Corridos os vistos legais, cumpre decidir.
2 – Com base nos elementos que constam do processo e do processo instrutor apenso, consideram-se provados os seguintes factos:
a) A recorrente é concessionária da exploração de jogos de fortuna e azar na zona de jogo da ...
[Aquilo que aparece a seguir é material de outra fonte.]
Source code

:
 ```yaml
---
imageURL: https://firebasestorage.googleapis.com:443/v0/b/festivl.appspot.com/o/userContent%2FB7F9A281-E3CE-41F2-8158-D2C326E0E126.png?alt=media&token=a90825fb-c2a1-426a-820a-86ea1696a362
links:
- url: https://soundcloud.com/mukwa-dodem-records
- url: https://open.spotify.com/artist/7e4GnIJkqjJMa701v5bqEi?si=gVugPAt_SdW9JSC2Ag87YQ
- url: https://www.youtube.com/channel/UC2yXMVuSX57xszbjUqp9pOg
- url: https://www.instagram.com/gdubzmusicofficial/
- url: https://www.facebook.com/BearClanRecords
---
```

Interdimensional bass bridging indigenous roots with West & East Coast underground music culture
b) Nessa qualidade e por decisão sua e com efeitos a partir de 1-1-99, a recorrente recusou o acesso às salas de jogos tradicionais e de máquinas automáticas do casino da ... aos 15 recorridos particulares, por considerar inconveniente a presença dos mesmos naqueles locais, recusa essa a concretizar através da não emissão de cartões;
c)Esta decisão foi comunicada, por carta de 30-12-98, ao Serviço de Inspecção de Jogos junto do Casino da ..., tendo em vista a confirmação da recusa de acesso;
d) Na sequência desta comunicação, o Senhor Coordenador da Equipa da Inspecção Geral de Jogos naquele Casino proferiu, em 31-12-98, o seguinte despacho:
Relativamente à comunicação feita pela “A...”, empresa concessionária da Zona de Jogo da ..., através da Carta LPS/218/LG, de 30 de Dezembro de 1998 - pese embora a relevância dos argumentos aduzidos - decido:
a) não confirmar a medida de “recusa de acesso às Salas de Jogos Tradicionais e de Máquinas Automáticas, ao abrigo do disposto no n.º 1 do artº 36º do Decreto-Lei n.º 422/89, de 02 de Dezembro, na redacção dada pelo Decreto-Lei n.º 10/95, de 19 de Janeiro”, por parte de 15 frequentadores, devidamente identificados na anexa relação e com efeitos a partir de 01 de Janeiro de 1999, porquanto, da análise liminar dos motivos apresentados pela empresa concessionária, não se pode inferir, inequivocamente e sem prévia averiguação tutelar, estarmos perante um grupo de jogadores cuja presença nas salas de jogos se revele inconveniente (conceito vago ou indeterminado);
b) de imediato e atento o conteúdo do Parecer n.º 44/98, votado em sessão de 24 de Setembro, do Conselho Consultivo da Procuradoria-Geral da República e homologado pelo Despacho n.º 780/98/SET, de 16 de Novembro, de Sua Excelência o Secretário de Estado do Turismo, mandar proceder a averiguações tendentes a apurar e ponderar as circunstâncias específicas de cada caso - mediante a inquirição das testemunhas indicadas pela A... - por forma a concluir-se, designadamente, pela prática das situações descritas no n.º 2 do artº 29º do citado diploma legal.
Casino da ..., 98.12.31
(...)
e) Este despacho foi comunicado, na mesma data, à ora recorrente através do ofício n.º 1033/98;
f) a ora recorrente interpôs recurso hierárquico deste despacho para o Senhor Inspector-Geral de Jogos;
g) Em 12-1-99, este recurso hierárquico foi remetido à autoridade recorrida, com a seguinte informação:
1. Vem o presente recurso hierárquico interposto pela A.... para o Senhor Inspector-Geral de Jogo do acto administrativo comunicado mediante o oficio n.º 1033, de 31 de Dezembro de 1998, junto. Nele se informa, de pertinente, ter o Senhor Coordenador da Equipa de Inspecção junto do casino do ... decidido não confirmar a medida adoptada pela ora recorrente de recusar o acesso às salas de jogos do casino da ... aos 15 indivíduos constantes da relação anexa à sua comunicação n.º LPS/218/LG, de 30 de Dezembro.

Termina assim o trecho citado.